* **What you should do**:
Tally the lines below that include "order" and give only the total.
Top of Supplied records
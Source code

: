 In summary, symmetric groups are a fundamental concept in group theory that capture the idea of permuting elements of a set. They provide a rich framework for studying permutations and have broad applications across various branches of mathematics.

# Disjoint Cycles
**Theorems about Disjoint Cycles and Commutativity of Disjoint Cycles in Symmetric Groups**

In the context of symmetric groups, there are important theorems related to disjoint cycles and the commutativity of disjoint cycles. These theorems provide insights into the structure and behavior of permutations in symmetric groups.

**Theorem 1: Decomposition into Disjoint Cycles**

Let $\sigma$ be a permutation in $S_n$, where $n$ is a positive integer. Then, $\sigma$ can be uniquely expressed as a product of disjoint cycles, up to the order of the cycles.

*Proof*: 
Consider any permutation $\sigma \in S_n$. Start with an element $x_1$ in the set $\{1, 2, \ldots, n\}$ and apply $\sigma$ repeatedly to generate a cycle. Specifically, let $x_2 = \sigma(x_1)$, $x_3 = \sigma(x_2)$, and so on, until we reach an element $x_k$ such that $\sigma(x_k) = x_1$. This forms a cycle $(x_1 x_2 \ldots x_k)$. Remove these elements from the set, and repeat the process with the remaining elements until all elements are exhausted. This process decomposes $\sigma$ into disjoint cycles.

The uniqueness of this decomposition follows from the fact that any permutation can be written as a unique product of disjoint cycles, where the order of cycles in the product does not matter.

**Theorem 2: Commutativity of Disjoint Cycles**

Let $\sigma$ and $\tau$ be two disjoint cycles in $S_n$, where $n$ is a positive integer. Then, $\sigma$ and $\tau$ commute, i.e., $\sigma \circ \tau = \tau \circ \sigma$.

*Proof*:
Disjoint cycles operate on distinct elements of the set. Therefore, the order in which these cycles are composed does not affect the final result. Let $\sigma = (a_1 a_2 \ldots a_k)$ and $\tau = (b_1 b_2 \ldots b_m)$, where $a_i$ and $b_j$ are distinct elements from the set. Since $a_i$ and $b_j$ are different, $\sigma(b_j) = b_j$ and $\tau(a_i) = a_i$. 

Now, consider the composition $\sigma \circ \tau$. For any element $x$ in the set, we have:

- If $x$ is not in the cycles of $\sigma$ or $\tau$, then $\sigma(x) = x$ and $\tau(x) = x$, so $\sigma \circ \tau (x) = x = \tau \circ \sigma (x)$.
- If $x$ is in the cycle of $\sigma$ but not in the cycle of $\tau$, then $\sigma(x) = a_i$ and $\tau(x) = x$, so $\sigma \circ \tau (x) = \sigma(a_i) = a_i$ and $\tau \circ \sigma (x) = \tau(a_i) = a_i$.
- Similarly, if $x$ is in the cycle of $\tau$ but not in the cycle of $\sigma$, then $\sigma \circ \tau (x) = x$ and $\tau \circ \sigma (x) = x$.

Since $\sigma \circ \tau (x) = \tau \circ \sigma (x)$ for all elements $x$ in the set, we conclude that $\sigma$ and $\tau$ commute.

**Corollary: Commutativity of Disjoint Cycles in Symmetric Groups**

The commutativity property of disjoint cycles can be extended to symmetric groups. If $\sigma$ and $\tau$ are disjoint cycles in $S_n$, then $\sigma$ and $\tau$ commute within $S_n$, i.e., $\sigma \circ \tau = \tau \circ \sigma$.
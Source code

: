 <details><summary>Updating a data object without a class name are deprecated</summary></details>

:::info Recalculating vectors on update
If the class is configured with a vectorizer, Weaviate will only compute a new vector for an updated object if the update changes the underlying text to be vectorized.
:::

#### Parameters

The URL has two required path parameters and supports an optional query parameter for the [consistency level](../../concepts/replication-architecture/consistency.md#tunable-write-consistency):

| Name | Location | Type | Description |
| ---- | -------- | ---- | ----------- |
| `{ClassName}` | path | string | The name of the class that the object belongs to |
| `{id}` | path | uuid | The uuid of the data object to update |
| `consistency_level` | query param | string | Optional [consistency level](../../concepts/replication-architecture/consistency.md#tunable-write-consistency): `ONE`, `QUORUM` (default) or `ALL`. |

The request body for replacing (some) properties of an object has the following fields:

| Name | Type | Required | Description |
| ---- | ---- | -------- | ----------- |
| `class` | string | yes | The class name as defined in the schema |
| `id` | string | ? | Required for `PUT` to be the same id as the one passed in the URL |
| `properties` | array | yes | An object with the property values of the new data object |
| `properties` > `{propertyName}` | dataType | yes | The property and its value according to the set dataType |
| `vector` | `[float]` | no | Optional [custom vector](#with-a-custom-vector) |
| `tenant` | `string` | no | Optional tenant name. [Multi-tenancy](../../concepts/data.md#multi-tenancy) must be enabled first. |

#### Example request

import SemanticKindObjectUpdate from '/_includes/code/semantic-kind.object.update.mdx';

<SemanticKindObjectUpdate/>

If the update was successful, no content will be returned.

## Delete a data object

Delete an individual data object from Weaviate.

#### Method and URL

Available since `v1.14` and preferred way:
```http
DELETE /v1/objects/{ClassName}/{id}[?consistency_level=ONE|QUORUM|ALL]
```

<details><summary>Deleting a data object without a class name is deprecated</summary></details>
Bottom of Supplied records
* **Solution for this task**:
3